Some years ago, Abella, an alumnus of Associated Hebrew Schools (AHS), lent his name and his photo to a campaign the school had embarked upon to help bust some very harmful myths about graduates of Jewish day schools. We are familiar with these myths: day school graduates tend not to participate in the life of the wider community; they adopt inward-looking ways and look only to a cloistered horizon. But the truth is generally quite the opposite. Abella’s life is the poignant refutation of the lie and/or the ignorance peddled by demagogues that public assistance to independent schools would shred to pieces the fabric of our multicultural society.

As Irving Abella’s life attests, day school graduates – dare we also say – independent school graduates – participate with as much vigour and volunteer energy in the life of the wider community as do public school graduates. They stand for inclusion, tolerance and wide horizons as forcefully as the graduates of public schools, indeed, if not more.

Irving Abella was the perfect representative/embodiment/spokesperson for Canadian Jewry: dignified of bearing; thoughtful, studied, careful, calmly compelling of speech, courageous in action and deeply good of character.
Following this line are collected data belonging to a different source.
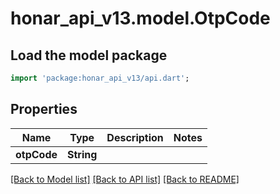 # honar_api_v13.model.OtpCode

## Load the model package
```dart
import 'package:honar_api_v13/api.dart';
```

## Properties
Name | Type | Description | Notes
------------ | ------------- | ------------- | -------------
**otpCode** | **String** |  | 

[[Back to Model list]](../README.md#documentation-for-models) [[Back to API list]](../README.md#documentation-for-api-endpoints) [[Back to README]](../README.md)


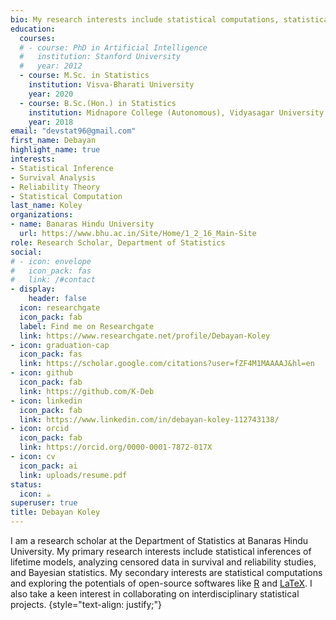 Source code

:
 ```yaml
---
bio: My research interests include statistical computations, statistical inference and Bayesian statistics.
education:
  courses:
  # - course: PhD in Artificial Intelligence
  #   institution: Stanford University
  #   year: 2012
  - course: M.Sc. in Statistics
    institution: Visva-Bharati University
    year: 2020
  - course: B.Sc.(Hon.) in Statistics
    institution: Midnapore College (Autonomous), Vidyasagar University
    year: 2018
email: "devstat96@gmail.com"
first_name: Debayan
highlight_name: true
interests:
- Statistical Inference
- Survival Analysis 
- Reliability Theory
- Statistical Computation
last_name: Koley
organizations:
- name: Banaras Hindu University
  url: https://www.bhu.ac.in/Site/Home/1_2_16_Main-Site
role: Research Scholar, Department of Statistics
social:
# - icon: envelope
#   icon_pack: fas
#   link: /#contact
- display:
    header: false
  icon: researchgate
  icon_pack: fab
  label: Find me on Researchgate
  link: https://www.researchgate.net/profile/Debayan-Koley
- icon: graduation-cap
  icon_pack: fas
  link: https://scholar.google.com/citations?user=fZF4M1MAAAAJ&hl=en
- icon: github
  icon_pack: fab
  link: https://github.com/K-Deb
- icon: linkedin
  icon_pack: fab
  link: https://www.linkedin.com/in/debayan-koley-112743138/
- icon: orcid
  icon_pack: fab
  link: https://orcid.org/0000-0001-7872-017X
- icon: cv
  icon_pack: ai
  link: uploads/resume.pdf
status:
  icon: ☕️
superuser: true
title: Debayan Koley
---
```


I am a research scholar at the Department of Statistics at Banaras Hindu University. My primary research interests include statistical inferences of lifetime models, analyzing censored data in survival and reliability studies, and Bayesian statistics. My secondary interests are statistical computations and exploring the potentials of open-source softwares like [R](https://www.r-project.org/) and [LaTeX](https://www.latex-project.org/). I also take a keen interest in collaborating on interdisciplinary statistical projects. 
{style="text-align: justify;"}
Of some it would merely be an eye-rolling cliché to add, but of Abella it was as true as a ray of sharply defined light cutting through the dark, that he walked and talked and comported himself as comfortably and as purposefully with prime ministers and presidents as he did with hourly paid workers, salaried employees, students and editors. He was simply a deeply principled human being. His memory will always be for blessing.

Succeeding in having the courts re-assess the correctness of the Adler decision in the year 2022 and as a resykt, hopefully bring fairness to Ontario’s educational funding would be a fitting tribute to Irving Abella.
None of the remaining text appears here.